### Exercise objective
Omit every picture while repeating the entries exactly.

### Data provided

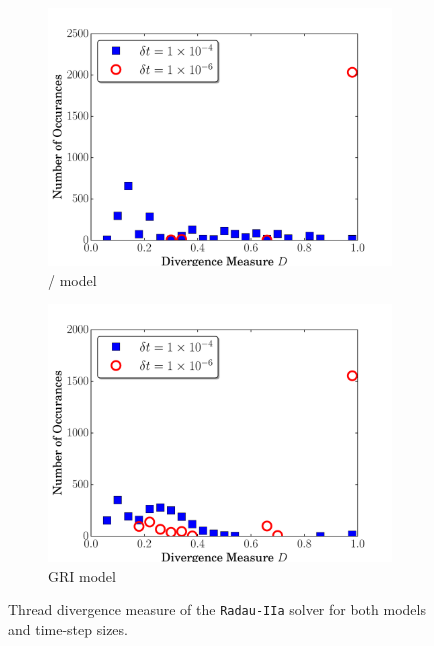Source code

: \documentclass[preprint]{elsarticle}
\begin{document}
\begin{figure}[htb]
  \centering
  \begin{subfigure}{0.49\textwidth}
      \includegraphics[width=\linewidth]{H2_radau2a_div.pdf}
      \caption{\slash{} model}
  \end{subfigure}
  \begin{subfigure}{0.49\textwidth}
      \includegraphics[width=\linewidth]{CH4_radau2a_div.pdf}
      \caption{GRI model}
  \end{subfigure}
  \caption{Thread divergence measure of the \texttt{Radau-IIa} solver for both models and time-step sizes.}
  \label{F:divergence}
\end{figure}
\end{document}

### Completed task
Source code

: \documentclass[preprint]{elsarticle}
\begin{document}
\begin{figure}[htb]
  \centering
  \begin{subfigure}{0.49\textwidth}
      \includegraphics[width=\linewidth]{H2_radau2a_div.pdf}
      \caption{\slash{} model}
  \end{subfigure}
  \begin{subfigure}{0.49\textwidth}
      \includegraphics[width=\linewidth]{CH4_radau2a_div.pdf}
      \caption{GRI model}
  \end{subfigure}
  \caption{Thread divergence measure of the \texttt{Radau-IIa} solver for both models and time-step sizes.}
  \label{F:divergence}
\end{figure}
\end{document}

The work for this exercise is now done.